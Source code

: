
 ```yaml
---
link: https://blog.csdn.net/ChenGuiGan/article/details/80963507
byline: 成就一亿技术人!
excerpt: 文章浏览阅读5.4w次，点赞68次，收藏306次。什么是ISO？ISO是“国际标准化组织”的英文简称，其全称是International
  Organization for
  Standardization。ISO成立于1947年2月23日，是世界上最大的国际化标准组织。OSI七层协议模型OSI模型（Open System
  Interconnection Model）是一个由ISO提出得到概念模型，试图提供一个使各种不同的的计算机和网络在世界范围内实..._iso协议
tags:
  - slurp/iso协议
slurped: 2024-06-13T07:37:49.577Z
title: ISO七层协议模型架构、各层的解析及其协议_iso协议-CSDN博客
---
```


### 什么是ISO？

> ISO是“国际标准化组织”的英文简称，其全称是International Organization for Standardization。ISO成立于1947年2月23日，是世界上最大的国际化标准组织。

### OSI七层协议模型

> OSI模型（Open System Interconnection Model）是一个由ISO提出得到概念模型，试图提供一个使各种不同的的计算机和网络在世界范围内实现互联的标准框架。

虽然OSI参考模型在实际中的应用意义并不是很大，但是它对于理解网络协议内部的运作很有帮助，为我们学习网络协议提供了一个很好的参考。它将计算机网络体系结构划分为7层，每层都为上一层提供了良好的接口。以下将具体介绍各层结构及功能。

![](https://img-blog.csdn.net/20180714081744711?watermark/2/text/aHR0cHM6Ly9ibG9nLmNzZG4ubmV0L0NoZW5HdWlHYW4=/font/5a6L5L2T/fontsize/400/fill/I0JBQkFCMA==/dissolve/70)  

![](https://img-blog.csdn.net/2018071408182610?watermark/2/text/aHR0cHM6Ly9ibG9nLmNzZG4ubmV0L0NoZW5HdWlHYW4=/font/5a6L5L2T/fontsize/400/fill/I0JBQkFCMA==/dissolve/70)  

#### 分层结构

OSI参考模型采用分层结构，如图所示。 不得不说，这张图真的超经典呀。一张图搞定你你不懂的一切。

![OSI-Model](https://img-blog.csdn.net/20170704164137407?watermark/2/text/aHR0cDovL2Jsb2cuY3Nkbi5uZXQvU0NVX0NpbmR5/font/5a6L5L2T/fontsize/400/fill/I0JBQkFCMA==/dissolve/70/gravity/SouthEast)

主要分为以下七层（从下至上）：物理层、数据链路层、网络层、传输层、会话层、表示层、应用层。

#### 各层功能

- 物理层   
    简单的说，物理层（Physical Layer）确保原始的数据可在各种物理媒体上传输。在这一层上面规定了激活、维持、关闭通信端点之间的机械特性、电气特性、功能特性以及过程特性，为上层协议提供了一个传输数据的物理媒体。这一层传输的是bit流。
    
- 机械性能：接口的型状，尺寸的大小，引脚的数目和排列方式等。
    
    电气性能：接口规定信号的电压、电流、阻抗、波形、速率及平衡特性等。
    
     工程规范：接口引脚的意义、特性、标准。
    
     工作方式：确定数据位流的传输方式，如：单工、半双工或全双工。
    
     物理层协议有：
★ ★ ★ ★ ★
Please restate each record exactly as it reads.

> **Result below**:
Source code

:
 ```yaml
---
link: https://blog.csdn.net/ChenGuiGan/article/details/80963507
byline: 成就一亿技术人!
excerpt: 文章浏览阅读5.4w次，点赞68次，收藏306次。什么是ISO？ISO是“国际标准化组织”的英文简称，其全称是International
  Organization for
  Standardization。ISO成立于1947年2月23日，是世界上最大的国际化标准组织。OSI七层协议模型OSI模型（Open System
  Interconnection Model）是一个由ISO提出得到概念模型，试图提供一个使各种不同的的计算机和网络在世界范围内实..._iso协议
tags:
  - slurp/iso协议
slurped: 2024-06-13T07:37:49.577Z
title: ISO七层协议模型架构、各层的解析及其协议_iso协议-CSDN博客
---
```


### 什么是ISO？

> ISO是“国际标准化组织”的英文简称，其全称是International Organization for Standardization。ISO成立于1947年2月23日，是世界上最大的国际化标准组织。

### OSI七层协议模型

> OSI模型（Open System Interconnection Model）是一个由ISO提出得到概念模型，试图提供一个使各种不同的的计算机和网络在世界范围内实现互联的标准框架。

虽然OSI参考模型在实际中的应用意义并不是很大，但是它对于理解网络协议内部的运作很有帮助，为我们学习网络协议提供了一个很好的参考。它将计算机网络体系结构划分为7层，每层都为上一层提供了良好的接口。以下将具体介绍各层结构及功能。

![](https://img-blog.csdn.net/20180714081744711?watermark/2/text/aHR0cHM6Ly9ibG9nLmNzZG4ubmV0L0NoZW5HdWlHYW4=/font/5a6L5L2T/fontsize/400/fill/I0JBQkFCMA==/dissolve/70)  

![](https://img-blog.csdn.net/2018071408182610?watermark/2/text/aHR0cHM6Ly9ibG9nLmNzZG4ubmV0L0NoZW5HdWlHYW4=/font/5a6L5L2T/fontsize/400/fill/I0JBQkFCMA==/dissolve/70)  

#### 分层结构

OSI参考模型采用分层结构，如图所示。 不得不说，这张图真的超经典呀。一张图搞定你你不懂的一切。

![OSI-Model](https://img-blog.csdn.net/20170704164137407?watermark/2/text/aHR0cDovL2Jsb2cuY3Nkbi5uZXQvU0NVX0NpbmR5/font/5a6L5L2T/fontsize/400/fill/I0JBQkFCMA==/dissolve/70/gravity/SouthEast)

主要分为以下七层（从下至上）：物理层、数据链路层、网络层、传输层、会话层、表示层、应用层。

#### 各层功能

- 物理层   
    简单的说，物理层（Physical Layer）确保原始的数据可在各种物理媒体上传输。在这一层上面规定了激活、维持、关闭通信端点之间的机械特性、电气特性、功能特性以及过程特性，为上层协议提供了一个传输数据的物理媒体。这一层传输的是bit流。
    
- 机械性能：接口的型状，尺寸的大小，引脚的数目和排列方式等。
    
    电气性能：接口规定信号的电压、电流、阻抗、波形、速率及平衡特性等。
    
     工程规范：接口引脚的意义、特性、标准。
    
     工作方式：确定数据位流的传输方式，如：单工、半双工或全双工。
    
     物理层协议有：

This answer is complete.